Panie, zachowaj mnie od zgubnego nawyku mniemania, że muszę coś powiedzieć na każdy temat i przy każdej okazji. Odbierz mi chęć prostowania każdemu jego ścieżek. Szkoda mi nie spożytkować wielkich zasobów mądrości, jakie posiadam, ale użycz mi, Panie, chwalebnego uczucia, że czasem mogę się mylić.
4
A czy to nie problem wydawcy jest?
Ja bym postawił takie pytanie: Jak patrzą na takie coś wydawcy?
I drugie: Czy właściciel praw do nazwy/znaku handlowego/czegokolwiek, ma prawną możliwość wstrzymania druku/dystrybucji utworu, w którym znajduje się jego własność w postaci wyżej wymienionego?

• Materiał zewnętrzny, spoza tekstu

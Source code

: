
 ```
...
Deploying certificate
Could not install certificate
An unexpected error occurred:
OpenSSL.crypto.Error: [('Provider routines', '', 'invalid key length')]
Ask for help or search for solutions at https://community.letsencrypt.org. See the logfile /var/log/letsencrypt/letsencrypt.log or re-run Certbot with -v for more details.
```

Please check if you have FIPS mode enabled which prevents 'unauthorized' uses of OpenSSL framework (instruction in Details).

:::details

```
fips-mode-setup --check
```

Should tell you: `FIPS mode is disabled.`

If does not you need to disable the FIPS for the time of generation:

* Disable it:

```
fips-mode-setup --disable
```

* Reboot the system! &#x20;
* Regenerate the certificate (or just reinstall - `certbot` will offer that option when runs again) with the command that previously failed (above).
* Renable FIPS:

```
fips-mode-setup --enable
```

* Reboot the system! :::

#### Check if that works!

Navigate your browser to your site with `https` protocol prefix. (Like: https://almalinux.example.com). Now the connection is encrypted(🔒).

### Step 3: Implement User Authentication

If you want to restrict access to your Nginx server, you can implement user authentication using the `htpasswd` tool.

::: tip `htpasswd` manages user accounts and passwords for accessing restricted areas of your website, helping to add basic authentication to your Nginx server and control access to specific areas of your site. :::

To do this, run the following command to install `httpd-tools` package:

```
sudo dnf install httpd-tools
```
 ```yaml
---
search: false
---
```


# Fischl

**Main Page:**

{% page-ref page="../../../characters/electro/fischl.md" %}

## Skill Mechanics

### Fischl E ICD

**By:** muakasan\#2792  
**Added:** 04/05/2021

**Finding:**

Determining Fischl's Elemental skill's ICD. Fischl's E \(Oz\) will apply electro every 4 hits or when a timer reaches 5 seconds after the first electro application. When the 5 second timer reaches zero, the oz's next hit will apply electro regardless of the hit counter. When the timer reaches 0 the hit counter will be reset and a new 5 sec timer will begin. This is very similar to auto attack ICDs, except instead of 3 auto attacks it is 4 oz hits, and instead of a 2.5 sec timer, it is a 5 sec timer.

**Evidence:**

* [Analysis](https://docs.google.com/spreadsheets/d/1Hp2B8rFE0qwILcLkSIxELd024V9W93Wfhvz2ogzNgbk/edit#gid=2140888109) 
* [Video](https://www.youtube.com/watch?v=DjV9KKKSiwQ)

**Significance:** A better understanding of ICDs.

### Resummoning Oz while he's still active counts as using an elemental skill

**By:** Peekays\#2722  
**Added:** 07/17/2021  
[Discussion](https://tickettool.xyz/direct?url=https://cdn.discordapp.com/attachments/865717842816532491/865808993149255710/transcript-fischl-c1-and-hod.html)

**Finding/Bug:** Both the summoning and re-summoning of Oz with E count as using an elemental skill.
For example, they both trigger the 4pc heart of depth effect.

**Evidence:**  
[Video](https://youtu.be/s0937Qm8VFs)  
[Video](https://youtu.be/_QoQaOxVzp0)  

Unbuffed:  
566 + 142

Osobiście myślę, że wcale nie trzeba podawać pełnych nazw będących np. zastrzeżonymi znakami etc. Można to przecież zupełnie inaczej rozwiązać...
Ja bym postawił takie pytanie: Jak patrzą na takie coś wydawcy?
I drugie: Czy właściciel praw do nazwy/znaku handlowego/czegokolwiek, ma prawną możliwość wstrzymania druku/dystrybucji utworu, w którym znajduje się jego własność w postaci wyżej wymienionego?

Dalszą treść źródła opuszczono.